==== Entries supplied ====
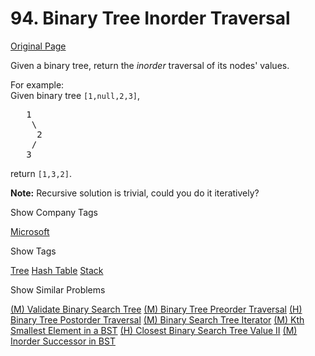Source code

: # 94. Binary Tree Inorder Traversal

[Original Page](https://leetcode.com/problems/binary-tree-inorder-traversal/)

Given a binary tree, return the _inorder_ traversal of its nodes' values.

For example:  
Given binary tree `[1,null,2,3]`,  

<pre>   1
    \
     2
    /
   3
</pre>

return `[1,3,2]`.

**Note:** Recursive solution is trivial, could you do it iteratively?

<div>

<div id="company_tags" class="btn btn-xs btn-warning">Show Company Tags</div>

<span class="hidebutton">[Microsoft](/company/microsoft/)</span></div>

<div>

<div id="tags" class="btn btn-xs btn-warning">Show Tags</div>

<span class="hidebutton">[Tree](/tag/tree/) [Hash Table](/tag/hash-table/) [Stack](/tag/stack/)</span></div>

<div>

<div id="similar" class="btn btn-xs btn-warning">Show Similar Problems</div>

<span class="hidebutton">[(M) Validate Binary Search Tree](/problems/validate-binary-search-tree/) [(M) Binary Tree Preorder Traversal](/problems/binary-tree-preorder-traversal/) [(H) Binary Tree Postorder Traversal](/problems/binary-tree-postorder-traversal/) [(M) Binary Search Tree Iterator](/problems/binary-search-tree-iterator/) [(M) Kth Smallest Element in a BST](/problems/kth-smallest-element-in-a-bst/) [(H) Closest Binary Search Tree Value II](/problems/closest-binary-search-tree-value-ii/) [(M) Inorder Successor in BST](/problems/inorder-successor-in-bst/)</span></div>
====
== Task details ==
In the records above, collect each line with "Tags".

== Expected answer ==
<div id="company_tags" class="btn btn-xs btn-warning">Show Company Tags</div>
<div id="tags" class="btn btn-xs btn-warning">Show Tags</div>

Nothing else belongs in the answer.